Another objection arises from economics. When textbook publishers lose revenue because of illegal copying, they can to some (large?) extent recoup the loss by increasing prices on legitimate textbook purchasers because there are as yet no alternatives to their products. An example comes from computer operating systems: it isn’t massive copying or “piracy” alone which makes Microsoft worried about their hegemony, it’s the presence of alternatives to MS-Windows. As long as there were no viable alternatives to using MS-Windows (remember the 1990s), Microsoft could take advantage of their monopoly position to raise prices to maintain their profit margins despite “piracy”, and their corporate and legitimate end users had no choice but to pay the rents. Now that Apple is increasing its market share, Linux is taking over data centers and desktops, and distributors like Lenovo and Dell are pre-installing Ubuntu on computers, Microsoft faces an upper bound on what customers are willing to pay for their software, which makes piracy a much more potent threat to their revenues. I suggest that it’s far more effective for people to support and contribute to open education resources such as Connexions than to spend time scanning and distributing copyrighted texts on the internet. Once there is real competition in the textbook space, the publishers will start worrying about their rotting corpses [being displayed] on [our] battlements. Until then, the publishers can figure out alternate ways to extract revenue from students: mandatory textbook fees per student from universities? Textbook rentals instead of sales (like K-12 schools)? Higher textbook prices? etc.
I believe readers should look for open source textbooks, wiki books, and open education efforts such as Connexions to participate in. Having valuable peer-produced texts to use in education will start the process of forcing the textbook publishers to change their profit model to survive. I don’t think it’s worth the effort to scan and distribute textbooks; all that will do is convince textbook publishers to adopt the RIAA approach. Far better to have publishers react as IBM did to free software: figure out how to make money by providing added value, either with improvements to the products, or in associated services.
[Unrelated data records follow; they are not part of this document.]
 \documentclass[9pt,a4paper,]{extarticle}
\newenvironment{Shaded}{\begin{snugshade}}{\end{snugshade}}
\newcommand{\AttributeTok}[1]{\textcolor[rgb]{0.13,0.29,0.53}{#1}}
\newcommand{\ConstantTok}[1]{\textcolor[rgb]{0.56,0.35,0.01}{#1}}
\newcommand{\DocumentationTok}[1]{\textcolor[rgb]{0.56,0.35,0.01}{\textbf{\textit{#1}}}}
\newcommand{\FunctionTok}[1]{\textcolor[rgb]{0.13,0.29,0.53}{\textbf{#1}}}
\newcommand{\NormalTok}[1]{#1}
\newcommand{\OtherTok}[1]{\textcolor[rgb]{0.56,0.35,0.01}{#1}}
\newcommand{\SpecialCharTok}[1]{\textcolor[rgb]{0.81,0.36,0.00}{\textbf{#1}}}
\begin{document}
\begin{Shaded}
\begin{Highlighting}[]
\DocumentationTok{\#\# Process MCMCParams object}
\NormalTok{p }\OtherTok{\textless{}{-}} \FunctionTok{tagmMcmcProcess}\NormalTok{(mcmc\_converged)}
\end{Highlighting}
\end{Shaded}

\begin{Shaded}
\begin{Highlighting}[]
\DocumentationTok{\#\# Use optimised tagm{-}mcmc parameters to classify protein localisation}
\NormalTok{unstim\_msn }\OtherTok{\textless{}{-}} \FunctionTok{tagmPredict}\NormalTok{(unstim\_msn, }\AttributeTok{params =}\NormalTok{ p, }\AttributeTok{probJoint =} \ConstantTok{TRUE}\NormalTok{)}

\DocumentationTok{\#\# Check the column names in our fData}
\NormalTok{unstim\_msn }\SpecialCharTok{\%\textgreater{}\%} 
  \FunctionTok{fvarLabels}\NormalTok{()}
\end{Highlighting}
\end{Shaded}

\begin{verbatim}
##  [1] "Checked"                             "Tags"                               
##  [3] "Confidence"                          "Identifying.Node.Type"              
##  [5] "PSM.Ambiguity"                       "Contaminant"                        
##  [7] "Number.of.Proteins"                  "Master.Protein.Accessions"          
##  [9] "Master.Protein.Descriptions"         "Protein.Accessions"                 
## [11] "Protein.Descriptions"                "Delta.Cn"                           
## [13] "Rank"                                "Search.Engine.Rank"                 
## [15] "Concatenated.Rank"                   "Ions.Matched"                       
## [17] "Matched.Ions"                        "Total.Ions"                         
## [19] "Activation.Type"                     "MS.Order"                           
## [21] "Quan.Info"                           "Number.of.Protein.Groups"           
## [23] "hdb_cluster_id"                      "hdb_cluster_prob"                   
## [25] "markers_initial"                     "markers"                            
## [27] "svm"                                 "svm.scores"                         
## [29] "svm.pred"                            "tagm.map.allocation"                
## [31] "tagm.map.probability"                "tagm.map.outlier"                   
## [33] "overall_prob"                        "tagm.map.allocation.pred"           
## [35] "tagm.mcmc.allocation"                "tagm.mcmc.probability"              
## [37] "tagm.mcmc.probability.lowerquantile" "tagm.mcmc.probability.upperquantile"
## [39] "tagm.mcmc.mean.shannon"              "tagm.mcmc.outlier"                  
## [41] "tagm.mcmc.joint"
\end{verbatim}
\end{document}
Luigi: I doubt many of the homefolks here at C4SS share your reluctance to break the law, but to each his own.
I know that licensing schemes like Creative Commons are piggybacked on copyright law. But again, I suspect that for most of us here the CC license is not an end in itself, but rather simply an attempt to mimic the state of affairs that would exist without any copyright law at all. The free culture movement uses things like CC, the GPL, etc., in self-defense, to prevent material in the public domain from being appropriated by copyright and removed from the common. So if there weren’t any copyright law to defend ourselves against, we wouldn’t need it. Our goal is to make copyright unenforceable and destroy the proprietary content business model.
In the interim, I don’t care if publishers profit by using material under open licenses without adhering to the licensing requirements. After all, I don’t believe in “intellectual property.” The main point of CC, for me, is that no matter what use they make of it they can’t use it as a pretext to sue *us* for infringement because the license covers our asses.